Work order: All lines of the entries with "Date" in them must be listed.
----- Data for the task
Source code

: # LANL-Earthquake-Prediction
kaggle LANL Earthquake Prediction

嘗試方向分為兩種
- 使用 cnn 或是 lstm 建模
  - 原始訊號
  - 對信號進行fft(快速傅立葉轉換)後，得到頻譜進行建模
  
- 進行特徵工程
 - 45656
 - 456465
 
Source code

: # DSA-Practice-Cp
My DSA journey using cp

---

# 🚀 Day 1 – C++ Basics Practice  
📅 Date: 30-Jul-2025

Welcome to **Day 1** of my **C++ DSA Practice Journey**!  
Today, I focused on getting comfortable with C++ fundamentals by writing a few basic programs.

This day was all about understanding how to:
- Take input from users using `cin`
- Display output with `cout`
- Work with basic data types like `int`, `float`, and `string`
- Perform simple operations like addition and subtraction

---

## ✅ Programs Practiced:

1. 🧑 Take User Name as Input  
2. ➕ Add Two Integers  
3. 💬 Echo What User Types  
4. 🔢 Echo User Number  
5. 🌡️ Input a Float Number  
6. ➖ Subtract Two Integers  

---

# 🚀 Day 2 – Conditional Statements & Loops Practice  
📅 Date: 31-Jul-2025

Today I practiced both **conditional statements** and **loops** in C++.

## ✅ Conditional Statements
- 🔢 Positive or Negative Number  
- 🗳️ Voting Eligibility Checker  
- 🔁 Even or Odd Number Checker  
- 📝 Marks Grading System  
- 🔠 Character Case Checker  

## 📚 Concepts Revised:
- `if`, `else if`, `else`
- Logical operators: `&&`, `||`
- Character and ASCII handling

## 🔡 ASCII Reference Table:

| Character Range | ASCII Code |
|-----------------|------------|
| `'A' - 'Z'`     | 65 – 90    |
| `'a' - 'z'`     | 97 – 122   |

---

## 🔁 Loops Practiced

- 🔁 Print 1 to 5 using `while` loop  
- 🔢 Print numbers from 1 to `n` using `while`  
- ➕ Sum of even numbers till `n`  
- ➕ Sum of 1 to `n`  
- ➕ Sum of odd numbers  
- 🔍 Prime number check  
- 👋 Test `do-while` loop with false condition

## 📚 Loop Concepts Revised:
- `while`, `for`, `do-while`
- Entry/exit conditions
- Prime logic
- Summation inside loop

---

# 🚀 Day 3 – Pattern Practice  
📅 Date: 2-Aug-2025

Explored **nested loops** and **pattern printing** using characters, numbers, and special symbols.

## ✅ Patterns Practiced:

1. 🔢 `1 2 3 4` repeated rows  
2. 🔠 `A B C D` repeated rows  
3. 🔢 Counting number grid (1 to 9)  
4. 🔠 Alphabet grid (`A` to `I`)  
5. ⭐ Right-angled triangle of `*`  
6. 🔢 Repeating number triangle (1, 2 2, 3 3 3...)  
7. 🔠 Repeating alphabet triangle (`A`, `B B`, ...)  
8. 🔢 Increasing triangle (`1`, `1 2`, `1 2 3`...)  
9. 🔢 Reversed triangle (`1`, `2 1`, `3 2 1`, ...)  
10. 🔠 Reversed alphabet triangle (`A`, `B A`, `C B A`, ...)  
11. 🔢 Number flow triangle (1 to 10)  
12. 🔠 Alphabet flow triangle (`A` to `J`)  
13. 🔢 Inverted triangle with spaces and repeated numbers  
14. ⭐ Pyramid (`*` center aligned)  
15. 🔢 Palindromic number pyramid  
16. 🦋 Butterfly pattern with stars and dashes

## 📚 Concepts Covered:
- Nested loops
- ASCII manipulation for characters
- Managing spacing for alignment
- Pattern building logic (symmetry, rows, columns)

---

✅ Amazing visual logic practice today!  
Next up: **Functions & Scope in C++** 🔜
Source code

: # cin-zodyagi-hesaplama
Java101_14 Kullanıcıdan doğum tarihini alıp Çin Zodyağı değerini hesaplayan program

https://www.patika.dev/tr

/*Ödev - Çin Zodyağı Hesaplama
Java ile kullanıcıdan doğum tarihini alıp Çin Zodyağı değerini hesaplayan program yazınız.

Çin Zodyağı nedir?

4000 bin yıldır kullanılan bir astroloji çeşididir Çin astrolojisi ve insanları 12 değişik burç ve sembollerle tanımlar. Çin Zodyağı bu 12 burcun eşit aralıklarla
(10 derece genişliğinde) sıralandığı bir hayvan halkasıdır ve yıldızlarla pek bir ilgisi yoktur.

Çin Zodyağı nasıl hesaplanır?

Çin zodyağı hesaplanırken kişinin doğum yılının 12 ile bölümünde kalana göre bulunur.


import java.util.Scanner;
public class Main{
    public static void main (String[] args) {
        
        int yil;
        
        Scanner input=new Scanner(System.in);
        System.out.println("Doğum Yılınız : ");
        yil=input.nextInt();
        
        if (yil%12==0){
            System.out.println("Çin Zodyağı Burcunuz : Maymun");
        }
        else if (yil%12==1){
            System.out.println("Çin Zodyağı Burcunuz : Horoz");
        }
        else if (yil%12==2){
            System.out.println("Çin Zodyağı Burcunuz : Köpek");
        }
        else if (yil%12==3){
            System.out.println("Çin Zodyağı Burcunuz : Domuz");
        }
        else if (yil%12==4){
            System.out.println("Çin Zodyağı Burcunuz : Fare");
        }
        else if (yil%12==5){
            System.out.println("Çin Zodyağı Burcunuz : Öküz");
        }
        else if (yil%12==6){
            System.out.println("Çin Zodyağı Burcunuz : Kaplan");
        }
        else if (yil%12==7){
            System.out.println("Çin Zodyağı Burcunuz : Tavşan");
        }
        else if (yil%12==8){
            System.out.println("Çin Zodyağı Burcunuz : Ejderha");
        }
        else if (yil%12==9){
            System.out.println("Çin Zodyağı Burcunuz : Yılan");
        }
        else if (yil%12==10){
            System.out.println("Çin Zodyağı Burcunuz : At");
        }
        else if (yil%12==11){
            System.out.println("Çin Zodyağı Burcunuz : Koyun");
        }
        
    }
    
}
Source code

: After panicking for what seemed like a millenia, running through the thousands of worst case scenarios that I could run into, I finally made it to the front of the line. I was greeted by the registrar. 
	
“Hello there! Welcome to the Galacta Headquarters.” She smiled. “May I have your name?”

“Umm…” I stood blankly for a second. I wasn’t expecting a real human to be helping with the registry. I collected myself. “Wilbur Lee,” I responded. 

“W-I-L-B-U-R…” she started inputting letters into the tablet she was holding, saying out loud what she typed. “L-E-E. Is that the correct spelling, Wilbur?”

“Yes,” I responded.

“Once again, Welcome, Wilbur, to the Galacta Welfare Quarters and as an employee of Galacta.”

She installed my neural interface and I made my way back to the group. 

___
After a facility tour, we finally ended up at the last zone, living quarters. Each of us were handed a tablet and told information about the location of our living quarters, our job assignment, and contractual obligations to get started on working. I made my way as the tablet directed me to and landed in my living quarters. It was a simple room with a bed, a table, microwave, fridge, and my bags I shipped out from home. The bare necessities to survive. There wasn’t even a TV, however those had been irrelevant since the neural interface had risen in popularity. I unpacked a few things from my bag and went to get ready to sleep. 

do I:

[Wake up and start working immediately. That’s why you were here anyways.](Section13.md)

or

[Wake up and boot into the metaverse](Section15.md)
----------
Written reply:
📅 Date: 30-Jul-2025
📅 Date: 31-Jul-2025
📅 Date: 2-Aug-2025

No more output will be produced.